Physiker auf der Jagd nach WIMPs
Redaktion
/ idw / Pressemitteilung der Universität Mainz astronews.com
19. Januar 2011
Physiker der Universität Mainz beteiligen sich aktiv an der Suche nach den
Partikeln, aus denen die mysteriöse Dunkle Materie bestehen könnte. Zusammen mit
einem internationalen Forscherteam versuchen die Wissenschaftler im
Laboratori Nazionali del Gran Sasso sogenannte WIMPs aufzuspüren, also
schwach wechselwirkende massive Teilchen.
Ohne Dunkelmaterie hätten die Strukturen im All
kaum entstehen können.
Bild: STScI / NASA |
Dunkle Materie ist maßgeblich für die klumpige Verteilung der sichtbaren
Materie im Universum verantwortlich - von Galaxien über Galaxienhaufen
bis hin zu den größten uns bekannten Strukturen von Superhaufen und
Filamenten, die große kosmische Leerräume wie Blasen in einem Schaumbad
umgeben. Dunkle Materie war die "Wiege", in der sich Galaxien bereits
früh ausbilden konnten und umgibt und durchdringt unsere und andere
Galaxien noch heute und hält sie zusammen. Nur um was es sich dabei
handelt, weiß man bis heute nicht.
Man weiß über sie kaum mehr, als dass sie knapp ein Viertel unseres
Universums ausmacht. "Wir wissen vor allem, was Dunkle Materie nicht
ist", erklärt Uwe Oberlack, der vor seiner Rückkehr nach Deutschland
zehn Jahre lang in den USA auf diesem Gebiet und in der
Hochenergie-Astrophysik geforscht hat und im letzten Jahr als Professor
an die Johannes Gutenberg-Universität Mainz gewechselt ist. "Dunkle
Materie ist nicht einfach nur durchsichtig, sondern sie ist komplett
verschieden von jeder Materieform, die wir bisher kennen."
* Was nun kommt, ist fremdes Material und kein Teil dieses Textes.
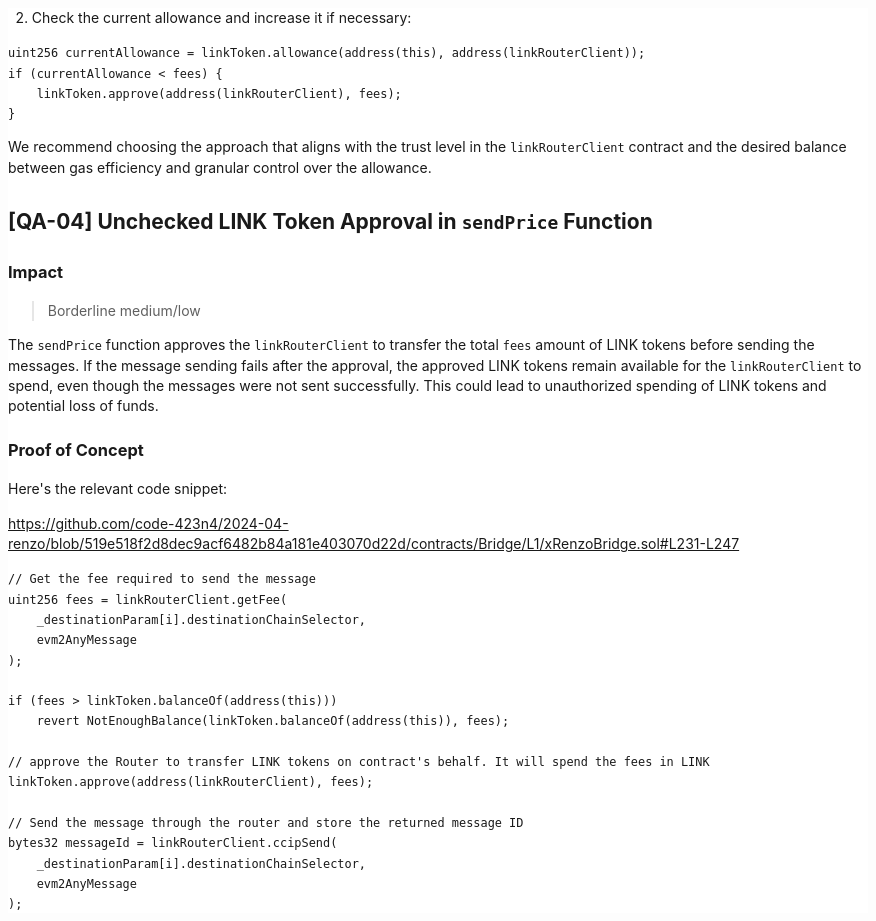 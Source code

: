 2. Check the current allowance and increase it if necessary:

```solidity
uint256 currentAllowance = linkToken.allowance(address(this), address(linkRouterClient));
if (currentAllowance < fees) {
    linkToken.approve(address(linkRouterClient), fees);
}
```

We recommend choosing the approach that aligns with the trust level in the `linkRouterClient` contract and the desired balance between gas efficiency and granular control over the allowance.






## [QA-04]  Unchecked LINK Token Approval in `sendPrice` Function

### Impact

>Borderline medium/low 

The `sendPrice` function approves the `linkRouterClient` to transfer the total `fees` amount of LINK tokens before sending the messages. If the message sending fails after the approval, the approved LINK tokens remain available for the `linkRouterClient` to spend, even though the messages were not sent successfully. This could lead to unauthorized spending of LINK tokens and potential loss of funds.

### Proof of Concept
Here's the relevant code snippet:

https://github.com/code-423n4/2024-04-renzo/blob/519e518f2d8dec9acf6482b84a181e403070d22d/contracts/Bridge/L1/xRenzoBridge.sol#L231-L247

```solidity
// Get the fee required to send the message
uint256 fees = linkRouterClient.getFee(
    _destinationParam[i].destinationChainSelector,
    evm2AnyMessage
);

if (fees > linkToken.balanceOf(address(this)))
    revert NotEnoughBalance(linkToken.balanceOf(address(this)), fees);

// approve the Router to transfer LINK tokens on contract's behalf. It will spend the fees in LINK
linkToken.approve(address(linkRouterClient), fees);

// Send the message through the router and store the returned message ID
bytes32 messageId = linkRouterClient.ccipSend(
    _destinationParam[i].destinationChainSelector,
    evm2AnyMessage
);
```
Oberlack war am Aufbau eines internationalen Forschungsprogramms, XENON,
beteiligt, mit dem im italienischen Gran-Sasso-Massiv in einem
unterirdischen Labor nach Bestandteilen der Dunklen Materie gesucht
wird. Das derzeitige XENON100-Experiment ist eines von zwei weltweit
führenden Experimenten zum Nachweis Dunkler Materie. Die Erforschung der
Dunklen Materie dürfte zu den wichtigsten wissenschaftlichen Vorhaben
der Physik in diesem Jahrzehnt zählen.
Das Universum besteht zu 23 Prozent aus Dunkler Materie, während unsere
normale, sichtbare Materie nur 4,6 Prozent beiträgt. Der größte Teil mit
72 Prozent besteht aus Dunkler Energie, die für die beschleunigte
Expansion des Universums verantwortlich ist und über die noch weniger
als über die Dunkle Materie bekannt ist. Dass es Dunkle Materie
überhaupt gibt, wurde Anfang der 1930er Jahre durch die Beobachtung von
Galaxien in Galaxienhaufen postuliert: Sie bewegen sich viel zu schnell,
als dass die Galaxienhaufen allein durch die Gravitation der sichtbaren
Masse zusammengehalten würden. Später fand man einen ähnlichen Effekt in
Spiralgalaxien. Eine andere Kraft müsste also für die hohe
Rotationsgeschwindigkeit am Rande von Galaxien verantwortlich sein.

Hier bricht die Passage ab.